Science and its dependency on Faith

“Science is agnosticism”, proclaimed Thomas Huxley. It is a richly ambiguous remark. The word ‘agnosticism’, we must remember, has no inherent reference to the Deity. It fundamentally refers to a person’s state of ‘not knowing’ or even ‘knowing nothing’. In this sense, Huxley’s statement is false. Science does, indeed, provide us with real knowledge. In another sense of the term, agnosticism is traditionally linked with an absence of knowledge concerning the existence of God. But even in this sense, the statement is equally untenable because the knowledge gained through science, far from drawing a blank with regard to the reality of God, actually furnishes us with an intellectual bridge to His existence.

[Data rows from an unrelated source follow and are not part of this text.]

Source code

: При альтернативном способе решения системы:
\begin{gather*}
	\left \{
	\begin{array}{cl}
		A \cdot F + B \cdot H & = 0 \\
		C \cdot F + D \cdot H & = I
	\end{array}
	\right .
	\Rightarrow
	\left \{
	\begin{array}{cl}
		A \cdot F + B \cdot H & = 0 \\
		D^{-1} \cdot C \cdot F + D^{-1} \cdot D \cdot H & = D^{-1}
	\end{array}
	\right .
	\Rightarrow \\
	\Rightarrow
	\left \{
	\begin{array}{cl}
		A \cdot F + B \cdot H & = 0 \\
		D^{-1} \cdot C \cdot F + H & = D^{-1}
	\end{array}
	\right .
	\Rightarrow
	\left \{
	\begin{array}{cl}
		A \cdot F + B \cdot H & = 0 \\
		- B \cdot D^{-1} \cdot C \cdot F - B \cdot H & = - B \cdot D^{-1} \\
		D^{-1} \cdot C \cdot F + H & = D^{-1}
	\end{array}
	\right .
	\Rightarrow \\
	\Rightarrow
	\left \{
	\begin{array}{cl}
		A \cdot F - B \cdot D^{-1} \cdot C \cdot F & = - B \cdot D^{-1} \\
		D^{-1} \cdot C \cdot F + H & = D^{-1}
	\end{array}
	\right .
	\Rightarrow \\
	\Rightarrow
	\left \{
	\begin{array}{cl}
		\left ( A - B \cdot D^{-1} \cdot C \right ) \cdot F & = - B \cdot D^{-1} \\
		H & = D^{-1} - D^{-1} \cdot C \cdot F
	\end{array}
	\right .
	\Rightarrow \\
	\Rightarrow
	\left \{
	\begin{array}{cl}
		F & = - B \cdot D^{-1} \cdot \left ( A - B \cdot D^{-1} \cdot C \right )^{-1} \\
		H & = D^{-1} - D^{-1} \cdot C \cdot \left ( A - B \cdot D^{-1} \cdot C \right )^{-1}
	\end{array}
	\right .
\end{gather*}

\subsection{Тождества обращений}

Reason, including scientific reason, moves easily and naturally from effect to Cause, discovering in the natural order implications for the existence of a higher order. Christians, surely, should have no fear that reason and science lead to an agnosticism of God. As St. Paul has written, “Test all things; hold fast to that which is good” (1Th 5.21). For Paul, God and man, faith and reason, life and love, are marvellously unified in Christ: Christ dwells in the intellect by faith, in the heart and affections by charity, and in the soul by grace.

Science depends on faith far more than is generally assumed. The scientist must make an initial act of faith that the world to which he applies reason is one whose laws are both intelligible and consistent. He must believe, or else he would lose heart and fear that the laws of the universe are like the croquet game in Alice in Wonderland, where the rules of the game change from moment to moment by the arbitrary decree of the Queen.

For this reason, Norbert Wiener (Father of Cybernetics), who received a Harvard Ph.D in mathematics at 18, and later wrote a book, God and Golem Inc., which won the National Book Award in 1964, asserts that “Science is impossible without faith”.